* **What is needed**
From the data below, return all lines holding the string "second".

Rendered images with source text
--- START ---

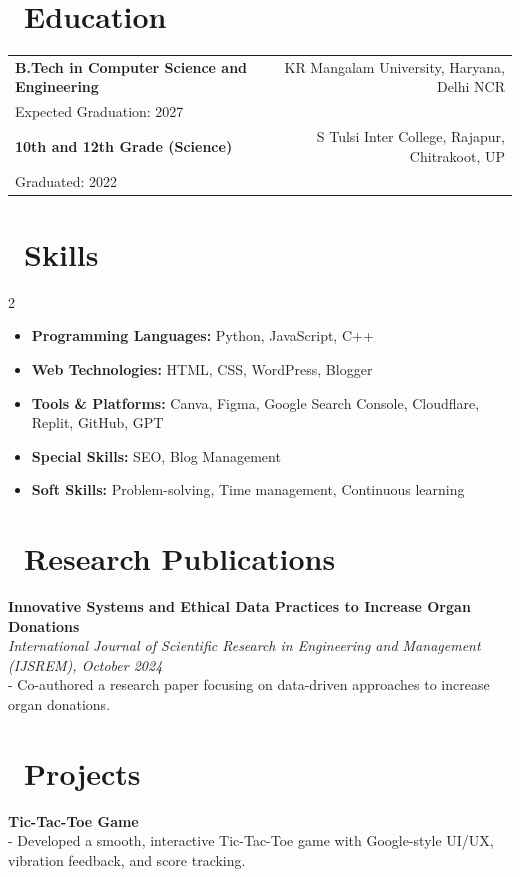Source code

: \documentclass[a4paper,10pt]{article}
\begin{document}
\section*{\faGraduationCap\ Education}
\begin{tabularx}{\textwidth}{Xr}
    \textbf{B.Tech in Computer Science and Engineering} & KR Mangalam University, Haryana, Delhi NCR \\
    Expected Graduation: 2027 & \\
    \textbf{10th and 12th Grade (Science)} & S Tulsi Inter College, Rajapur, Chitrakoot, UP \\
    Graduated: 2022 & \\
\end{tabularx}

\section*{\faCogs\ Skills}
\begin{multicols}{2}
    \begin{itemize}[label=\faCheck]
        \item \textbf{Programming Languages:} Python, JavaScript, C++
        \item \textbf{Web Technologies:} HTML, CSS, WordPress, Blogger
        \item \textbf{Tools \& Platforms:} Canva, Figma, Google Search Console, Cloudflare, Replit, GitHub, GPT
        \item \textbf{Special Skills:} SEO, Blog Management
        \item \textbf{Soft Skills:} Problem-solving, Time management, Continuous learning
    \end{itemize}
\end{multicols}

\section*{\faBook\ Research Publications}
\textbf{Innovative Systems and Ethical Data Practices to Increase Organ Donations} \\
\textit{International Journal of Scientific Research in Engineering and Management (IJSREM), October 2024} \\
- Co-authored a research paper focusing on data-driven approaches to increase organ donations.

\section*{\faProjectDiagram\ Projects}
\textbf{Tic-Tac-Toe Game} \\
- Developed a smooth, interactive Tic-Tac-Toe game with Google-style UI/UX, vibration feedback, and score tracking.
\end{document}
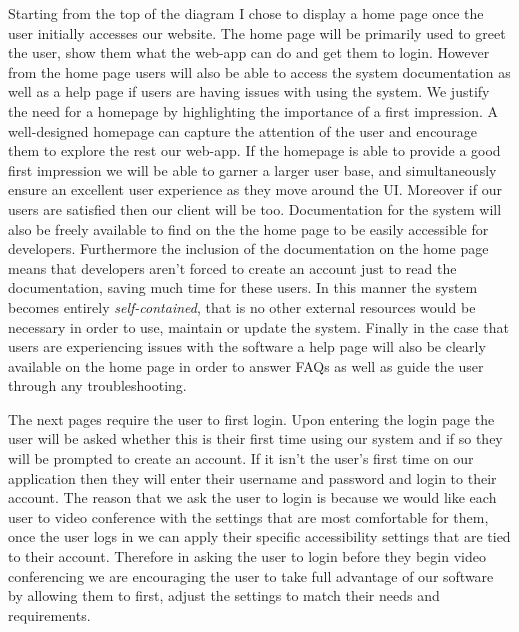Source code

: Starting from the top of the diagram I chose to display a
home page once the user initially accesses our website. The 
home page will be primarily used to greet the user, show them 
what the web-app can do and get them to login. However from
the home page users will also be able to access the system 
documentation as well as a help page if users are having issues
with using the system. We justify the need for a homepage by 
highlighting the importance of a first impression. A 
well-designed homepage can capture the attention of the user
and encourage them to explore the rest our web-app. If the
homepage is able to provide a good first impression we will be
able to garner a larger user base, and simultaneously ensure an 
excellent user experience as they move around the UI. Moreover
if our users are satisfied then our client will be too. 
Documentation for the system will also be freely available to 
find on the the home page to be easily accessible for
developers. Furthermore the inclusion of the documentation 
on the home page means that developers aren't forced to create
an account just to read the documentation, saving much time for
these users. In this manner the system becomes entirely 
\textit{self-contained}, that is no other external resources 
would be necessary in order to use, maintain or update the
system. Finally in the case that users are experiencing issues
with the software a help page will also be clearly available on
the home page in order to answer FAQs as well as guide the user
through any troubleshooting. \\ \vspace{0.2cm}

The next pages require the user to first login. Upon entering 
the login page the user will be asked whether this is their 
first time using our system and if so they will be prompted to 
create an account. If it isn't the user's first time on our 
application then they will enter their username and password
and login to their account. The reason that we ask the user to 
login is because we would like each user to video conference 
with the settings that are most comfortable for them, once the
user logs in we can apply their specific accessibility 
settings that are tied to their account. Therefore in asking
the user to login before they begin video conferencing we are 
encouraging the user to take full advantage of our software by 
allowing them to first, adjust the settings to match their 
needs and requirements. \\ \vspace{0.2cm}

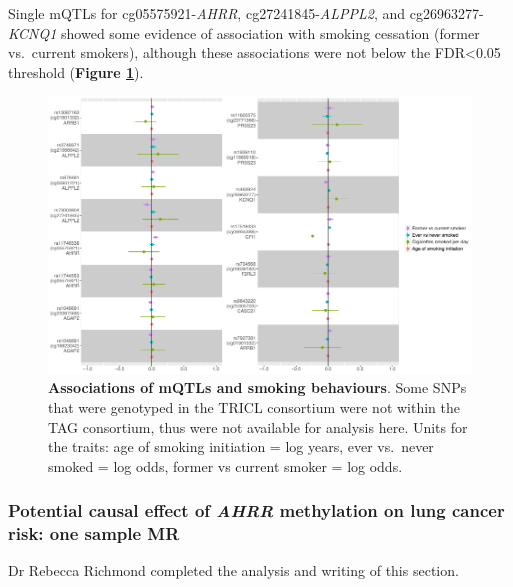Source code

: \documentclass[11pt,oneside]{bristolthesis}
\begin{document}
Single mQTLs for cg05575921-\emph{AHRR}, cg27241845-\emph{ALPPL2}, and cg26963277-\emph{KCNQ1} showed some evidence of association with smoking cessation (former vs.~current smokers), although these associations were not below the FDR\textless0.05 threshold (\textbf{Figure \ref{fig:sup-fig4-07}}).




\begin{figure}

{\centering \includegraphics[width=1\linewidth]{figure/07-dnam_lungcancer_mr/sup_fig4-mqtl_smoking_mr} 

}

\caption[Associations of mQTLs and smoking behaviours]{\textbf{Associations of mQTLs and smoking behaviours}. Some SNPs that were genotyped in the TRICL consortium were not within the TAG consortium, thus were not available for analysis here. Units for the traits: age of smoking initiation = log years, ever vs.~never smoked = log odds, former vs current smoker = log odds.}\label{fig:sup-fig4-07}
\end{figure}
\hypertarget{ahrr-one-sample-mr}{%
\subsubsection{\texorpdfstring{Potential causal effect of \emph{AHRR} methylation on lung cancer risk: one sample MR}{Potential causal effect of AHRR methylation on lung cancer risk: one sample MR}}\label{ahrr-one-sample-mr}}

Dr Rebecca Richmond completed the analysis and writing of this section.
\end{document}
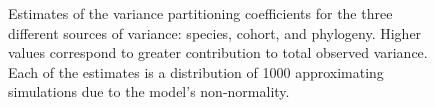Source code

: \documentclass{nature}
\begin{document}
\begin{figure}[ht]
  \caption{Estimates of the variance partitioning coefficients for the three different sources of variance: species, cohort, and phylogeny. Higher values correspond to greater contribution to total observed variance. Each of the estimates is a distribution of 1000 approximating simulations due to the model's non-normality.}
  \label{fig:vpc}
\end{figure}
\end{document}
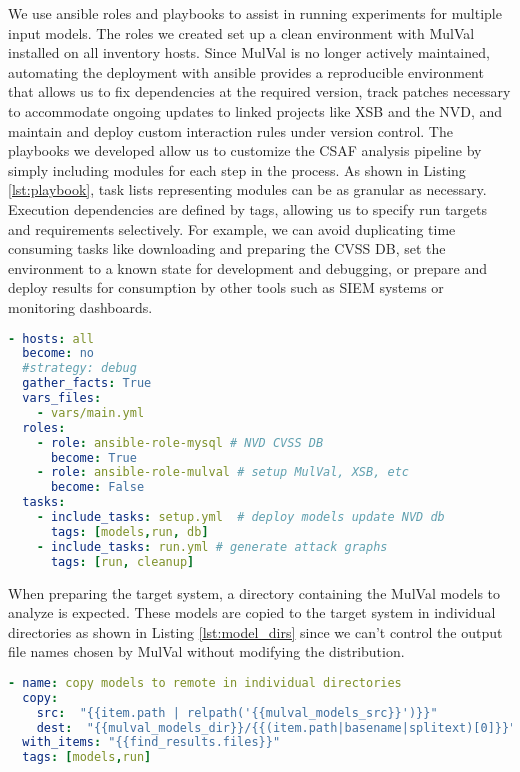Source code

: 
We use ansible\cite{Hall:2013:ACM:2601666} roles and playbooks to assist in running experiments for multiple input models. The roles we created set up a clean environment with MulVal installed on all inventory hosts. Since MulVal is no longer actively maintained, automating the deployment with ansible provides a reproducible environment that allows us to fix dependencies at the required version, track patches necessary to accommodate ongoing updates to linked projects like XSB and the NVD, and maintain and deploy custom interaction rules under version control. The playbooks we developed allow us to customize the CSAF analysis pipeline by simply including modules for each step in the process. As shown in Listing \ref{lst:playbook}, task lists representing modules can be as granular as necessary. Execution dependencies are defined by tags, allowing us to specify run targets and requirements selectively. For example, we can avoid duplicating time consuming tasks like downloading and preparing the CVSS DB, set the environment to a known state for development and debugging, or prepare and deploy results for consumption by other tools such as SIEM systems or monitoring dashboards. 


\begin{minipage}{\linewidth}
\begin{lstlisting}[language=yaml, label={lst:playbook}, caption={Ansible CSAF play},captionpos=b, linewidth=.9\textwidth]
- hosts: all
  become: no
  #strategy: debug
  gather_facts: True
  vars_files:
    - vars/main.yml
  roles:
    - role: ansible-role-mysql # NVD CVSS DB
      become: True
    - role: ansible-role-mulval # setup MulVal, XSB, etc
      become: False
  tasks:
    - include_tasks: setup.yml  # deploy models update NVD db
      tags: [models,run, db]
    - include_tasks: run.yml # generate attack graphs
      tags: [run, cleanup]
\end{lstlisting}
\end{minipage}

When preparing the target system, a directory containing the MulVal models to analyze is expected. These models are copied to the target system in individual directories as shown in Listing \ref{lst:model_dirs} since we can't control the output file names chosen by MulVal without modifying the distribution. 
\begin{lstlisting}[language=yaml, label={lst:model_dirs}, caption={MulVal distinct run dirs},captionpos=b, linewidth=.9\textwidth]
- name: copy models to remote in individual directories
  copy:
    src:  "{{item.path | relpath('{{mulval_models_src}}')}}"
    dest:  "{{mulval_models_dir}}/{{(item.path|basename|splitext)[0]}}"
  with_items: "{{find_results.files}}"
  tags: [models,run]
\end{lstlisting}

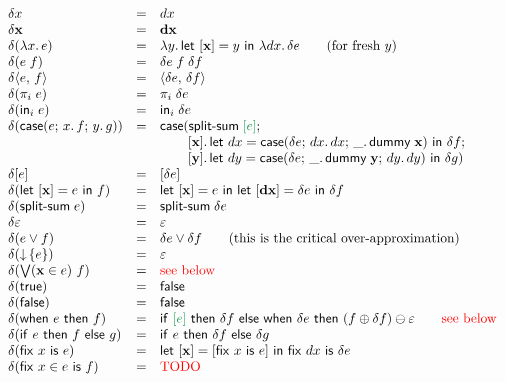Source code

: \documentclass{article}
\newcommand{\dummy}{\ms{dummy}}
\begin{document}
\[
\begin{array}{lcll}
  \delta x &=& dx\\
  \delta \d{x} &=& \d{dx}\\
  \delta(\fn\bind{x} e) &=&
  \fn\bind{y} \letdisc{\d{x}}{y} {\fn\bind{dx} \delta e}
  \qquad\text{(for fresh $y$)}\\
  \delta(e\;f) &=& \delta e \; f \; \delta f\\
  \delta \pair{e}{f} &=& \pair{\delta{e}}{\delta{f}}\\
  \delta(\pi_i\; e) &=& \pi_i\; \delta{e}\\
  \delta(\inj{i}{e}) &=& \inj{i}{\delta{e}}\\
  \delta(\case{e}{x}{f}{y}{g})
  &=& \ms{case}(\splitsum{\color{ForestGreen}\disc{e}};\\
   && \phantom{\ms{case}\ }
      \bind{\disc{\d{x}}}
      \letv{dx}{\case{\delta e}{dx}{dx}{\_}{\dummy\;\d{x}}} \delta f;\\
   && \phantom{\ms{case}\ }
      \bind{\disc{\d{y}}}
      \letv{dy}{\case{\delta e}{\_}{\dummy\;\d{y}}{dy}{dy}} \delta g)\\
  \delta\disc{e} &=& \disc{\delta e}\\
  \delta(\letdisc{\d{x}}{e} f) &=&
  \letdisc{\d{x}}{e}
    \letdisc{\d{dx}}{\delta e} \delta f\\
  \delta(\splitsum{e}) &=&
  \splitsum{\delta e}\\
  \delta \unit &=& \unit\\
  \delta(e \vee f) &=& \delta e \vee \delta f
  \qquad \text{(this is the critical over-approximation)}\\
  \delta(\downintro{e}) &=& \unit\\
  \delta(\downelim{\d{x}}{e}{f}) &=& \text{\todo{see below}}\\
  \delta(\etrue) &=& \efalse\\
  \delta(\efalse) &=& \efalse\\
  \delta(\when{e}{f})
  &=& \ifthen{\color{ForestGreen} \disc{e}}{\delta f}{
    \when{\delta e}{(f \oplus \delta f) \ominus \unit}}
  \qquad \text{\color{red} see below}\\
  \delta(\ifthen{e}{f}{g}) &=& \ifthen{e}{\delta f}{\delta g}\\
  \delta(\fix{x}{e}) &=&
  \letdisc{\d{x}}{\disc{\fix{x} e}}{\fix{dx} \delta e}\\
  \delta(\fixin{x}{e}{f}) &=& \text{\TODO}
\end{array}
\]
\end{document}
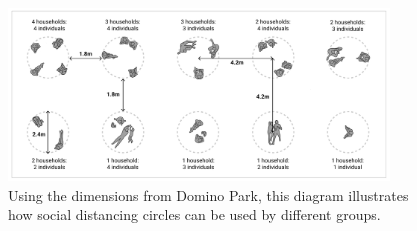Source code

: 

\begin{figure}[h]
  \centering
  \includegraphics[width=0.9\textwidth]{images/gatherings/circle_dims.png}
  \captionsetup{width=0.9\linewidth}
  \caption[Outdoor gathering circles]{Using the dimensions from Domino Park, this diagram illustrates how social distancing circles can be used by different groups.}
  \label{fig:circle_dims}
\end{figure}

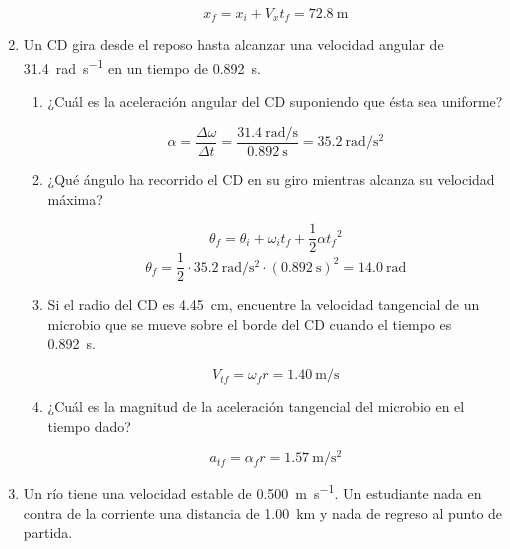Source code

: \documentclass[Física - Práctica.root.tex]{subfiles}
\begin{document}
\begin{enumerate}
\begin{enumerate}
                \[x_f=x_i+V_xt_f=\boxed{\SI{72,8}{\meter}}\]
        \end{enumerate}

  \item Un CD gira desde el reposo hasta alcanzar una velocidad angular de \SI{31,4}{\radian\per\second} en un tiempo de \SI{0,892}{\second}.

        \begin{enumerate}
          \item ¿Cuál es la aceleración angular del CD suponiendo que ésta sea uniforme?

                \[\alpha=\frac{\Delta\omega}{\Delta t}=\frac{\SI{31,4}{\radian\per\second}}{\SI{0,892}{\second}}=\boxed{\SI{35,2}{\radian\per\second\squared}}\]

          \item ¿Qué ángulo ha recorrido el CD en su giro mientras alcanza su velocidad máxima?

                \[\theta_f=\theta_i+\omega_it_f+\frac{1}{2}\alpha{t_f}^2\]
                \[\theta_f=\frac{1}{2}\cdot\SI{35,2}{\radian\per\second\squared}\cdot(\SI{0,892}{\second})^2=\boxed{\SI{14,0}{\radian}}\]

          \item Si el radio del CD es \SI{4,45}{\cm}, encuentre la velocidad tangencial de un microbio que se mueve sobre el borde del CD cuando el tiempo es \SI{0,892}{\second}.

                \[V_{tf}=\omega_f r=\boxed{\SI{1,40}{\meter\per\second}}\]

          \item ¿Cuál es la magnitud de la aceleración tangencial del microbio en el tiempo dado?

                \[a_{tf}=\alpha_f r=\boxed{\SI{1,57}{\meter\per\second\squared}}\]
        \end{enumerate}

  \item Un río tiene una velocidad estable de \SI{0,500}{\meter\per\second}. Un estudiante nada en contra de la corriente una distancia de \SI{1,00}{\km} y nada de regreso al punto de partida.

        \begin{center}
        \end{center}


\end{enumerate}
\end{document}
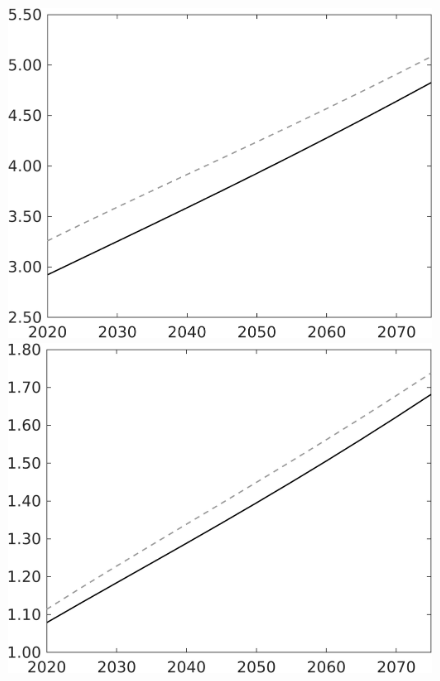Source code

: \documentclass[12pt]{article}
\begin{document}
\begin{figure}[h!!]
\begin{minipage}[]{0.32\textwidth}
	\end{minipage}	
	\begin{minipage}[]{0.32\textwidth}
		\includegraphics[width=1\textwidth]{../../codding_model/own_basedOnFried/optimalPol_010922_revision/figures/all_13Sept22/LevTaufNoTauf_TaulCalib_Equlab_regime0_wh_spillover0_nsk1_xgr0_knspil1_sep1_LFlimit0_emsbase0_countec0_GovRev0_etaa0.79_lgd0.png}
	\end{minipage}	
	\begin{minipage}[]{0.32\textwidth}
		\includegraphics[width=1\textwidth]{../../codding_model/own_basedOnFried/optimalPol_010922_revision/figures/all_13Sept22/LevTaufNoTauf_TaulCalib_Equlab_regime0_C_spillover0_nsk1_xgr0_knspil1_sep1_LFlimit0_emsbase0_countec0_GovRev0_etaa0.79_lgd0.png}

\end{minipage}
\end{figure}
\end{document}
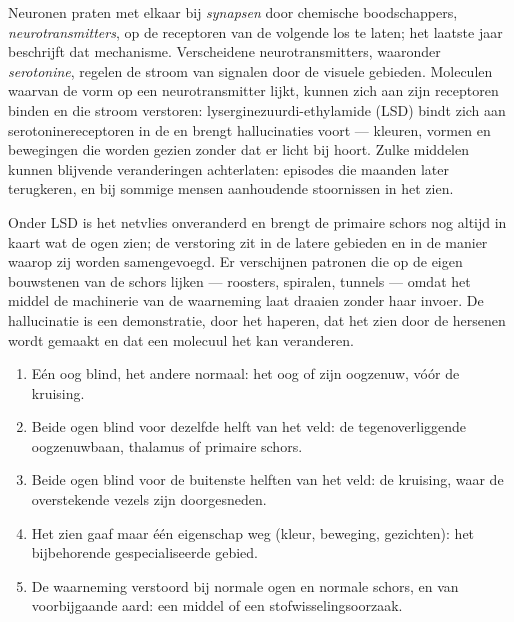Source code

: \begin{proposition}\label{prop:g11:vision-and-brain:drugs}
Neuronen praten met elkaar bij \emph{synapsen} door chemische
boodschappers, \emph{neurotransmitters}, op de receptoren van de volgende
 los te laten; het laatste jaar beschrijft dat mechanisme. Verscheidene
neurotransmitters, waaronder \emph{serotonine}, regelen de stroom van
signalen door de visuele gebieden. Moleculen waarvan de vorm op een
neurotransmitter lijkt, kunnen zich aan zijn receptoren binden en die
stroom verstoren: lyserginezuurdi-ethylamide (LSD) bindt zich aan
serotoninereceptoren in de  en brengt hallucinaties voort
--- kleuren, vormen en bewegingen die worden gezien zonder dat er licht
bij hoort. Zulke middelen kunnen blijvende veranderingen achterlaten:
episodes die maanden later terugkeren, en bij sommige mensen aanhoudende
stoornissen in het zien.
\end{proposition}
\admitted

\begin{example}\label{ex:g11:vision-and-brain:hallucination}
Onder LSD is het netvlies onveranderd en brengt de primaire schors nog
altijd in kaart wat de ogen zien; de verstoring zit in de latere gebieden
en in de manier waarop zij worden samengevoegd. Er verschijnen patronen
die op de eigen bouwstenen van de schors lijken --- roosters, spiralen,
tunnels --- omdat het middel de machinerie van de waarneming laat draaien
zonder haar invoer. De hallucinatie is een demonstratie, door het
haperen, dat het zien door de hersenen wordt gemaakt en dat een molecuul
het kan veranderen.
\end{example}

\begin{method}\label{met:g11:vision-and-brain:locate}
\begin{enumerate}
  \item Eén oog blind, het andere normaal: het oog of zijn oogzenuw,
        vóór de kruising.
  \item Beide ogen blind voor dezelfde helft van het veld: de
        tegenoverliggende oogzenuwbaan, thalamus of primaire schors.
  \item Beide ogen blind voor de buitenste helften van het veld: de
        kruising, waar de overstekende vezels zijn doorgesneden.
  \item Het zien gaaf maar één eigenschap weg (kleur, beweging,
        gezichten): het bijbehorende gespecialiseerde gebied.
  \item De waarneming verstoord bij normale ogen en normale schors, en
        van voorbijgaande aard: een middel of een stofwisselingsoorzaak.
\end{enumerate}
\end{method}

--- END ---

* **Answer**
  \item Un CD gira desde el reposo hasta alcanzar una velocidad angular de \SI{31,4}{\radian\per\second} en un tiempo de \SI{0,892}{\second}.
                \[\alpha=\frac{\Delta\omega}{\Delta t}=\frac{\SI{31,4}{\radian\per\second}}{\SI{0,892}{\second}}=\boxed{\SI{35,2}{\radian\per\second\squared}}\]
                \[\theta_f=\frac{1}{2}\cdot\SI{35,2}{\radian\per\second\squared}\cdot(\SI{0,892}{\second})^2=\boxed{\SI{14,0}{\radian}}\]
          \item Si el radio del CD es \SI{4,45}{\cm}, encuentre la velocidad tangencial de un microbio que se mueve sobre el borde del CD cuando el tiempo es \SI{0,892}{\second}.
                \[V_{tf}=\omega_f r=\boxed{\SI{1,40}{\meter\per\second}}\]
                \[a_{tf}=\alpha_f r=\boxed{\SI{1,57}{\meter\per\second\squared}}\]
  \item Un río tiene una velocidad estable de \SI{0,500}{\meter\per\second}. Un estudiante nada en contra de la corriente una distancia de \SI{1,00}{\km} y nada de regreso al punto de partida.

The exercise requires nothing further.